The bad part is, for a long time, that was my only income, so I had to spend it. No other way. I had to eat. And Bitcoin was cheap back then, so I had to spend a lot of it.
I still tried to save as much as I could. But of course there are regrets. I still remember my last bitcoin salary before I left the company, at some point in 2019, it was almost 0.5 BTC. Imagine that.
It was something like $1,500 back then. Give or take. It'd be $50k today. That sucks.
But, since then, I only sold BTC on three occasions. Once out of necessity, and twice to take profit. I won't do that again.

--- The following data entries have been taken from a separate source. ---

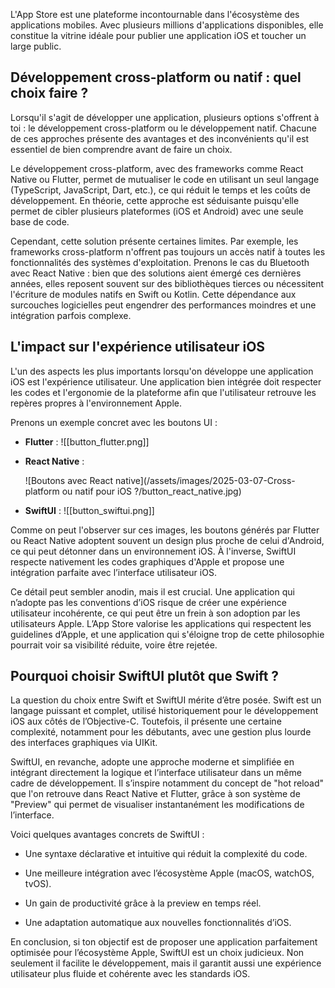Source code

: L'App Store est une plateforme incontournable dans l'écosystème des applications mobiles. Avec plusieurs millions d'applications disponibles, elle constitue la vitrine idéale pour publier une application iOS et toucher un large public.

## Développement cross-platform ou natif : quel choix faire ?

Lorsqu'il s'agit de développer une application, plusieurs options s'offrent à toi : le développement cross-platform ou le développement natif. Chacune de ces approches présente des avantages et des inconvénients qu'il est essentiel de bien comprendre avant de faire un choix.

Le développement cross-platform, avec des frameworks comme React Native ou Flutter, permet de mutualiser le code en utilisant un seul langage (TypeScript, JavaScript, Dart, etc.), ce qui réduit le temps et les coûts de développement. En théorie, cette approche est séduisante puisqu'elle permet de cibler plusieurs plateformes (iOS et Android) avec une seule base de code.

Cependant, cette solution présente certaines limites. Par exemple, les frameworks cross-platform n'offrent pas toujours un accès natif à toutes les fonctionnalités des systèmes d'exploitation. Prenons le cas du Bluetooth avec React Native : bien que des solutions aient émergé ces dernières années, elles reposent souvent sur des bibliothèques tierces ou nécessitent l'écriture de modules natifs en Swift ou Kotlin. Cette dépendance aux surcouches logicielles peut engendrer des performances moindres et une intégration parfois complexe.

## L'impact sur l'expérience utilisateur iOS

L'un des aspects les plus importants lorsqu'on développe une application iOS est l'expérience utilisateur. Une application bien intégrée doit respecter les codes et l'ergonomie de la plateforme afin que l'utilisateur retrouve les repères propres à l'environnement Apple.

Prenons un exemple concret avec les boutons UI :

- **Flutter** : ![[button_flutter.png]]
    
- **React Native** :

	 ![Boutons avec React native](/assets/images/2025-03-07-Cross-platform ou natif pour iOS ?/button_react_native.jpg)
    
- **SwiftUI** : ![[button_swiftui.png]]
    

Comme on peut l'observer sur ces images, les boutons générés par Flutter ou React Native adoptent souvent un design plus proche de celui d'Android, ce qui peut détonner dans un environnement iOS. À l'inverse, SwiftUI respecte nativement les codes graphiques d'Apple et propose une intégration parfaite avec l’interface utilisateur iOS.

Ce détail peut sembler anodin, mais il est crucial. Une application qui n’adopte pas les conventions d’iOS risque de créer une expérience utilisateur incohérente, ce qui peut être un frein à son adoption par les utilisateurs Apple. L’App Store valorise les applications qui respectent les guidelines d’Apple, et une application qui s'éloigne trop de cette philosophie pourrait voir sa visibilité réduite, voire être rejetée.

## Pourquoi choisir SwiftUI plutôt que Swift ?

La question du choix entre Swift et SwiftUI mérite d’être posée. Swift est un langage puissant et complet, utilisé historiquement pour le développement iOS aux côtés de l’Objective-C. Toutefois, il présente une certaine complexité, notamment pour les débutants, avec une gestion plus lourde des interfaces graphiques via UIKit.

SwiftUI, en revanche, adopte une approche moderne et simplifiée en intégrant directement la logique et l’interface utilisateur dans un même cadre de développement. Il s’inspire notamment du concept de "hot reload" que l'on retrouve dans React Native et Flutter, grâce à son système de "Preview" qui permet de visualiser instantanément les modifications de l’interface.

Voici quelques avantages concrets de SwiftUI :

- Une syntaxe déclarative et intuitive qui réduit la complexité du code.
    
- Une meilleure intégration avec l’écosystème Apple (macOS, watchOS, tvOS).
    
- Un gain de productivité grâce à la preview en temps réel.
    
- Une adaptation automatique aux nouvelles fonctionnalités d’iOS.
    

En conclusion, si ton objectif est de proposer une application parfaitement optimisée pour l’écosystème Apple, SwiftUI est un choix judicieux. Non seulement il facilite le développement, mais il garantit aussi une expérience utilisateur plus fluide et cohérente avec les standards iOS.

Even before the advent of Michael Saylor, who has been capable of articulating his case for BTC to $1 million better than anyone else, I've always been convinced that Bitcoin can't go anywhere but up.
At some point, we will have the world's first trillionaire.
At some point, the world's best-performing companies will reach a $10,000+ stock price.
In the same way, Bitcoin will get to $1 million.
The other day I spoke to a friend, I told him, "I'm fairly certain I'll never become a millionaire through work, with my job. But I'm equally convinced I will become a millionaire with BTC."
So in future I'll be doing what I said I was gonna do but never actually did. Buy BTC every month, a fixed quantity, and never ever ever sell.
If I need cash, I'll sell other things, SOL or ETH or whatever.
If I don't have any more ETH or SOL to sell, I'll borrow money using BTC as collateral.